The Role of Ads.cert
With the rise of various ad-fraud methods, it has become very easy for fraudsters and bad actors to manipulate the distribution of ads and the contents of ads.txt, not to mention the possibility of human error. Fraudulent activity can be disseminated around the supply chain and make bad inventory look like premium inventory. Ads.cert is intended to put an end to that.
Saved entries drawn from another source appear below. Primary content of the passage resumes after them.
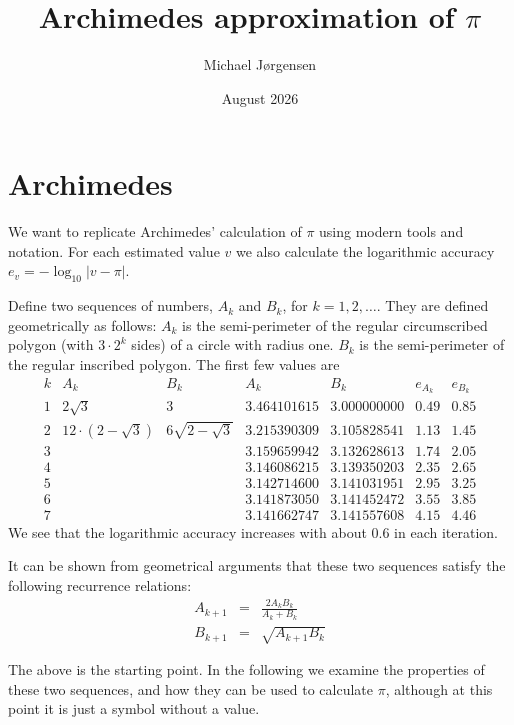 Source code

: \documentclass[12pt,oneside,a4paper]{article}
\title{Archimedes approximation of $\pi$}
\date{August 2026}
\author{Michael Jørgensen}
\begin{document}
\maketitle

\section{Archimedes}
We want to replicate Archimedes' calculation of $\pi$ using modern tools and notation. For each estimated value $v$ we also
calculate the logarithmic accuracy $e_v = -\log_{10} |v - \pi|$.

Define two sequences of numbers, $A_k$ and $B_k$, for $k=1, 2, \ldots$. They are defined geometrically as follows:
$A_k$ is the semi-perimeter of the regular circumscribed polygon (with $3\cdot2^k$ sides) of a circle with radius one.
$B_k$ is the semi-perimeter of the regular inscribed polygon.
The first few values are
$$
\begin{array}{r|c|l|l|l|l|l}
    k & A_k & B_k & A_k & B_k & e_{A_k} & e_{B_k} \\ \hline
    1 & 2\sqrt{3} & 3 & 3.464101615 & 3.000000000 & 0.49 & 0.85 \\ \hline
    2 & 12\cdot(2-\sqrt{3}) & 6\sqrt{2-\sqrt{3}} & 3.215390309 & 3.105828541 & 1.13 & 1.45 \\ \hline
    3 & & & 3.159659942 & 3.132628613 & 1.74 & 2.05 \\ \hline
    4 & & & 3.146086215 & 3.139350203 & 2.35 & 2.65 \\ \hline
    5 & & & 3.142714600 & 3.141031951 & 2.95 & 3.25 \\ \hline
    6 & & & 3.141873050 & 3.141452472 & 3.55 & 3.85 \\ \hline
    7 & & & 3.141662747 & 3.141557608 & 4.15 & 4.46
\end{array}
$$
We see that the logarithmic accuracy increases with about $0.6$ in each iteration.

It can be shown from geometrical arguments that these two sequences satisfy the following recurrence relations:
\begin{eqnarray}
    A_{k+1} &=& \frac{2 A_k B_k}{A_k + B_k} \label{eq_ak}\\
    B_{k+1} &=& \sqrt{A_{k+1} B_k} \label{eq_bk}
\end{eqnarray}

The above is the starting point. In the following we examine the properties of these two sequences, and how they
can be used to calculate $\pi$, although at this point it is just a symbol without a value.
\end{document}
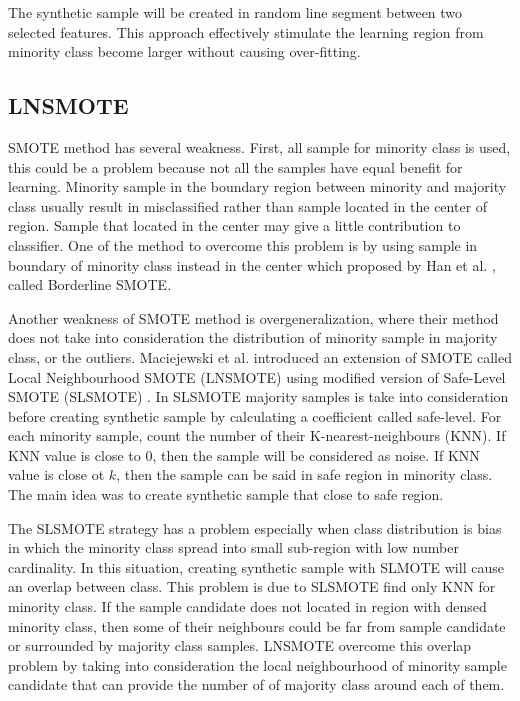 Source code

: \documentclass[conference,compsoc,a4paper,twocolumn,final]{IEEEtran}
\begin{document}
The synthetic sample will be created in random line segment between two
selected features.
This approach effectively stimulate the learning region from minority class
become larger without causing over-fitting.

\subsection{LNSMOTE}
\label{subsection:lnsmote}

SMOTE method has several weakness.
First, all sample for minority class is used, this could be a problem because
not all the samples have equal benefit for learning.
Minority sample in the boundary region between minority and majority class
usually result in misclassified rather than sample located in the center of
region.
Sample that located in the center may give a little contribution to classifier.
One of the method to overcome this problem is by using sample in boundary of
minority class instead in the center which proposed by Han et al.
\cite{han2005borderline}, called Borderline SMOTE.

Another weakness of SMOTE method is overgeneralization, where their method does
not take into consideration the distribution of minority sample in majority
class, or the outliers.
Maciejewski et al. introduced an extension of SMOTE called Local Neighbourhood
SMOTE (LNSMOTE) \cite{maciejewski2011local}
using modified version of Safe-Level SMOTE (SLSMOTE)
\cite{bunkhumpornpat2009safe}.
In SLSMOTE majority samples is take into consideration before creating
synthetic sample by calculating a coefficient called safe-level.
For each minority sample, count the number of their K-nearest-neighbours (KNN).
If KNN value is close to 0, then the sample will be considered as noise.
If KNN value is close ot $k$, then the sample can be said in safe region in
minority class.
The main idea was to create synthetic sample that close to safe region.

The SLSMOTE strategy has a problem especially when class distribution is bias
in which the minority class spread into small sub-region with low number
cardinality.
In this situation, creating synthetic sample with SLMOTE will cause an overlap
between class.
This problem is due to SLSMOTE find only KNN for minority class.
If the sample candidate does not located in region with densed minority class,
then some of their neighbours could be far from sample candidate or surrounded
by majority class samples.
LNSMOTE overcome this overlap problem by taking into consideration the local
neighbourhood of minority sample candidate that can provide the number of of
majority class around each of them.
\end{document}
In the open exchange, buyers make their decisions based on various pieces of data about the publisher’s inventory. Ads.cert validates the bid-request information, including:
- Publisher’s domain
- User’s location
- User’s IP address
- User’s device
- Ad’s position on page
- Impression type
- Other variables
The whole idea of ads.cert is to cryptographically sign bid requests. To learn more, please read our post about ads.cert. Basically, with ads.cert in place, two keys are generated by the publisher: public key (disseminated widely), and private key (known only to the publisher).
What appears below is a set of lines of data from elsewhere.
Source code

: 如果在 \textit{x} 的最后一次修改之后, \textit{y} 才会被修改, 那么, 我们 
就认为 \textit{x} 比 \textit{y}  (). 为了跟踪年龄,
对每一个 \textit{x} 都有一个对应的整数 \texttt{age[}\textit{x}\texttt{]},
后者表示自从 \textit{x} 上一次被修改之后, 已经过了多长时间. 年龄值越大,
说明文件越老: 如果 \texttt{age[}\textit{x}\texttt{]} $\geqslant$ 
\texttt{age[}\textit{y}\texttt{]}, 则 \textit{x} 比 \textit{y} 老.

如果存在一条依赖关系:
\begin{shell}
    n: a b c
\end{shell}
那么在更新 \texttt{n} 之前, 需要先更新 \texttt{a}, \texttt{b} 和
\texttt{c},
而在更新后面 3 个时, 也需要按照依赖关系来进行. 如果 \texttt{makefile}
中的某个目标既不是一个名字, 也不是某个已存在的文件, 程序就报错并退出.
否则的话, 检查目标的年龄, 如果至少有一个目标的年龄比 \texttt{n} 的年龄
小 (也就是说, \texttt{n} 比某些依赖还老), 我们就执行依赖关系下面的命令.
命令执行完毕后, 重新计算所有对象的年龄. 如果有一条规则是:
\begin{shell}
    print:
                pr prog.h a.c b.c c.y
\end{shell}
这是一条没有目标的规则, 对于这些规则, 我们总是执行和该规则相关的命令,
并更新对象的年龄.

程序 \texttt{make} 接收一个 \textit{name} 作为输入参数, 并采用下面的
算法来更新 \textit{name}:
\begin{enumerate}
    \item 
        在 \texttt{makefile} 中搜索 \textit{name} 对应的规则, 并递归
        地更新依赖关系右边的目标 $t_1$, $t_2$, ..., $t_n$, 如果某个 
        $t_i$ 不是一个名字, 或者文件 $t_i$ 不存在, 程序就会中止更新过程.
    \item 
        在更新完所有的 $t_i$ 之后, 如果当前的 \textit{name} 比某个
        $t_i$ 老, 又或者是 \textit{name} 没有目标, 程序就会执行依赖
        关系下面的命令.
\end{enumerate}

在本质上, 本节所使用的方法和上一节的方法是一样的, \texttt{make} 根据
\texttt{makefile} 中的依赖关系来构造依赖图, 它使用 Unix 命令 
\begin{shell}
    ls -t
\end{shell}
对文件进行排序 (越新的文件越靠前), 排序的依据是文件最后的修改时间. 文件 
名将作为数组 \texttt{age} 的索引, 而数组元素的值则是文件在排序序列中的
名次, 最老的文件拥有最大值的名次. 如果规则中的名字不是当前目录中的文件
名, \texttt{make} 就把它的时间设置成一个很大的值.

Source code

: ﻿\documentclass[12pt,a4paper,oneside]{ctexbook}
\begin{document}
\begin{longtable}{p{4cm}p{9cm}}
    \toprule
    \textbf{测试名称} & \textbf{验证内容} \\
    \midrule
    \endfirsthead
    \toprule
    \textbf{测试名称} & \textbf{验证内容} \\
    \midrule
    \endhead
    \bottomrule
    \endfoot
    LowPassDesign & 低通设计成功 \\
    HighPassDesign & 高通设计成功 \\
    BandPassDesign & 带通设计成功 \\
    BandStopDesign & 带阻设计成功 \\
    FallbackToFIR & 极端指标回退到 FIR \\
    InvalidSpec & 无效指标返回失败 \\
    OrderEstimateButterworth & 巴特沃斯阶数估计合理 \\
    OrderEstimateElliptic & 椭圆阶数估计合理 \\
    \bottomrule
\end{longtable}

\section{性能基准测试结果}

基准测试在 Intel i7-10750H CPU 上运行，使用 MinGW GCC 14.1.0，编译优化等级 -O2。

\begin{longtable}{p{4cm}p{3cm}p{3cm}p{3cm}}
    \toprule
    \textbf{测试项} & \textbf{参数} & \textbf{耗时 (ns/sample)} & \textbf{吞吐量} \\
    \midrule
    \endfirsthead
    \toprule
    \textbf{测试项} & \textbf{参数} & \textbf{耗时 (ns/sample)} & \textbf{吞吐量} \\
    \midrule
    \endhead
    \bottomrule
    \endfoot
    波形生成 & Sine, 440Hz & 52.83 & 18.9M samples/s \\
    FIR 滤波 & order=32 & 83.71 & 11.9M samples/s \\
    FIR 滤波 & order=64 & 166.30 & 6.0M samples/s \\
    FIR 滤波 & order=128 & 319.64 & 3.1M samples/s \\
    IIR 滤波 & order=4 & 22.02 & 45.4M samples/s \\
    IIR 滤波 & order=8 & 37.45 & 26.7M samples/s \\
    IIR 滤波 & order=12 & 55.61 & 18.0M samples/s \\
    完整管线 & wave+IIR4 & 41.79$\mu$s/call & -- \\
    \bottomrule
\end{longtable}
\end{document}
In this way, both the inventory is cryptographically signed, and buyers must use a matching public key to confirm that the source of the inventory is legit. Bid requests are:
- Authenticated, where the public key verifies that the holder of the private key actually sent the bid request.
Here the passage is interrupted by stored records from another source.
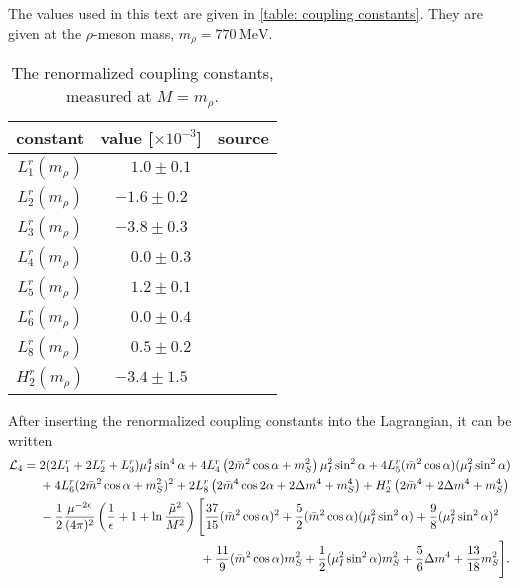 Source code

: The values used in this text are given in \autoref{table: coupling constants}.
They are given at the $\rho$-meson mass, $m_\rho = 770\, \text{MeV}$.
%
\begin{table}
    \centering
    \def\arraystretch{1.2}
    \caption{The renormalized coupling constants, measured at $M = m_\rho$.}
    \label{table: coupling constants}
    \begin{tabular}{c c c}
        \hline \hline
        constant & value [$\times 10^{-3}$] & source \\
        \hline
        $L_1^r(m_\rho)$ & $\phantom{-}1.0 \pm 0.1 $ & \autocite{bijnensMesonicLowEnergyConstants2014} \\
        $L_2^r(m_\rho)$ & $-1.6 \pm 0.2 $ & \autocite{bijnensMesonicLowEnergyConstants2014} \\
        $L_3^r(m_\rho)$ & $-3.8 \pm 0.3 $ & \autocite{bijnensMesonicLowEnergyConstants2014} \\
        $L_4^r(m_\rho)$ & $\phantom{-}0.0 \pm 0.3 $ & \autocite{bijnensMesonicLowEnergyConstants2014} \\
        $L_5^r(m_\rho)$ & $\phantom{-}1.2 \pm 0.1 $ & \autocite{bijnensMesonicLowEnergyConstants2014} \\
        $L_6^r(m_\rho)$ & $\phantom{-}0.0 \pm 0.4 $ & \autocite{bijnensMesonicLowEnergyConstants2014} \\
        $L_8^r(m_\rho)$ & $\phantom{-}0.5 \pm 0.2 $ & \autocite{bijnensMesonicLowEnergyConstants2014} \\
        $H_2^r(m_\rho)$ & $-3.4 \pm 1.5 $ & \autocite{jaminFlavoursymmetryBreakingQuark2002} 
    \end{tabular}
\end{table}
%
After inserting the renormalized coupling constants into the Lagrangian, it can be written
%
\begin{align}
    \label{nlo static lagrangian}
    \nonumber
    \mathcal{L}_4
    = {}&
    2(2L_1^r + 2L_2^r + L_3^r) \mu_I^4 \sin^4\alpha
    + 4  L_4^r \left( 2 \bar m^2 \cos\alpha + m_S^2 \right) \mu_I^2\sin^2\alpha
    + 4 L_5^r (\bar m^2 \cos\alpha) (\mu_I^2  \sin^2 \alpha )
    \\ \nonumber
    & 
    + 4 L_6^r (2\bar m^2\cos\alpha + m_S^2)^2
    + 2 L_8^r \left(2 \bar m^4 \cos2\alpha + 2 \Delta m^4 + m_S^4\right)
    + H_2^r \left(2\bar m^4 + 2\Delta m^4 + m_S^4 \right)
    \\ \nonumber
    &
    - \frac{1}{2}\frac{\mu^{-2\epsilon}}{(4\pi)^2}
    \left( \frac{1}{\epsilon} + 1 + \ln\frac{\tilde \mu^2}{M^2} \right)
    \Bigg[
        \frac{37}{15} (\bar m^2 \cos\alpha)^2
        +\frac{5}{2} (\bar m^2 \cos\alpha)(\mu_I^2\sin^2\alpha)
        +\frac{9}{8} (\mu_I^2\sin^2\alpha)^2 \\
        &
        \quad\quad\quad\quad\quad\quad\quad\quad\quad\quad\quad\quad\quad
        +\frac{11}{9} (\bar m^2 \cos\alpha)m_S^2
        +\frac{1}{2} (\mu_I^2\sin^2\alpha)m_S^2
        +\frac{5}{6} \Delta m^4
        +\frac{13}{18} m_S^2
    \Bigg].
\end{align}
- Encrypted, because only the private-key holder can decrypt the bid request and make changes to it.
The Problems With Ads.txt Solved by Ads.cert
While ads.txt is a step in the right direction, the solution still does not guarantee 100% success. There are a couple of problems stopping it from ensuring full transparency in the system:
- While ads.txt is an effective means to verify the seller, it is still impossible to confirm that the inventory it has is what it’s supposed to be. By a real-life analogy, it’s like going to a genuine Gucci store, but the seller cannot guarantee that the products themselves are authentic.
- Counterfeit websites can still attempt to copy a legit publisher’s ads.txt and post it as their own, and possibly game some of the DSPs.
To read more about how ads.cert works, head over to another post on the Clearcode blog.
The Challenges of Ads.cert
As in the case of ads.txt, the main problem of ads.cert is a lack of industry-wide adoption. Currently, ads.cert is in the development phase, along with OpenRTB 3.0, which is still in the “draft for public comment” phase (the latest update as of publishing this article is from September 2017). Also, because OpenRTB lacks backward compatibility, we can’t expect the transition to happen overnight.
The benefits that the combination of ads.txt and ads.cert brings are impossible to ignore, and once they are widely adopted by publishers, they may be a complete game-changer in the programmatic ad-buying world.